::: Data for this exercise

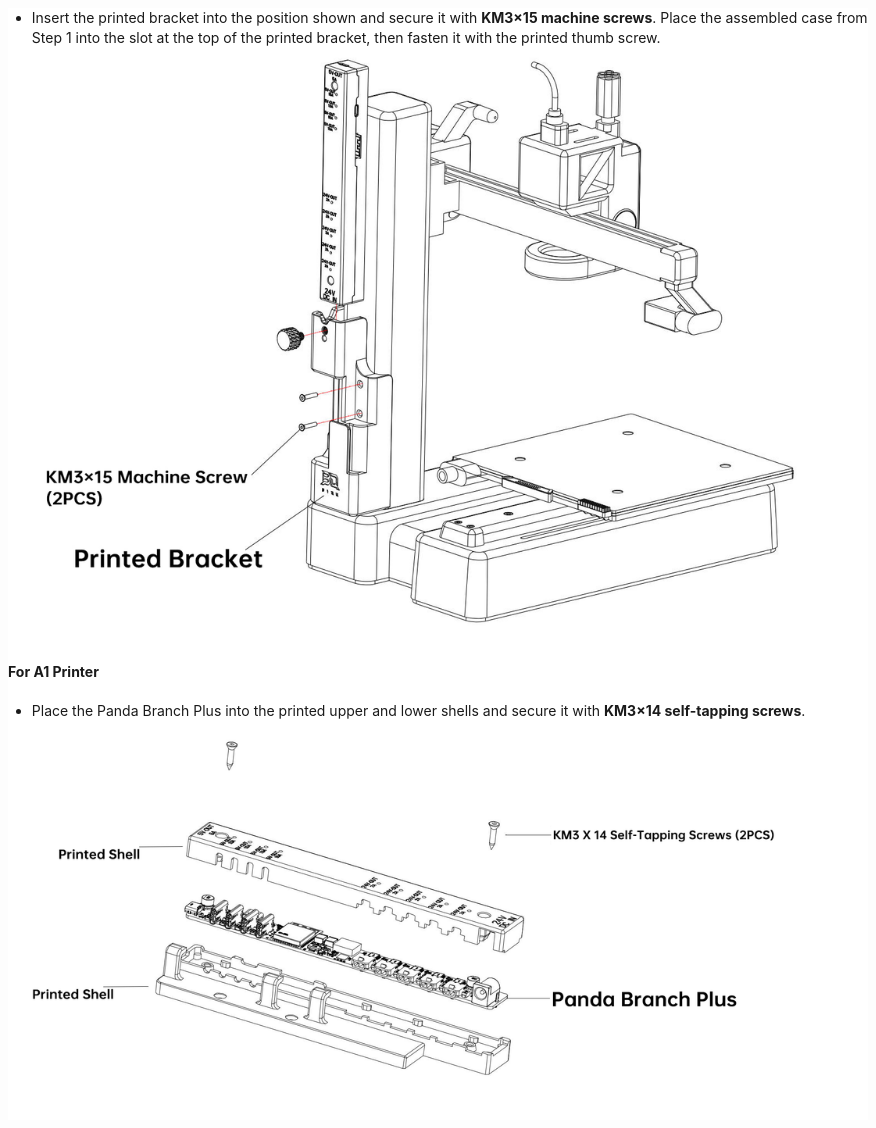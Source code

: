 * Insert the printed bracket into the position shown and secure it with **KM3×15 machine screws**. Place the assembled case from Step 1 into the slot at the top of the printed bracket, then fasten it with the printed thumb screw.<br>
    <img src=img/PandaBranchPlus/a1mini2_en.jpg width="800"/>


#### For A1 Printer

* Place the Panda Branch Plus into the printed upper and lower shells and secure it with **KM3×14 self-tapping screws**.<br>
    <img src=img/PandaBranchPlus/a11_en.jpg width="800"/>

::::::

-- Problem to solve --
Within the data above, how many lines include "into"? The number alone is the answer.

-- Exercise output --
2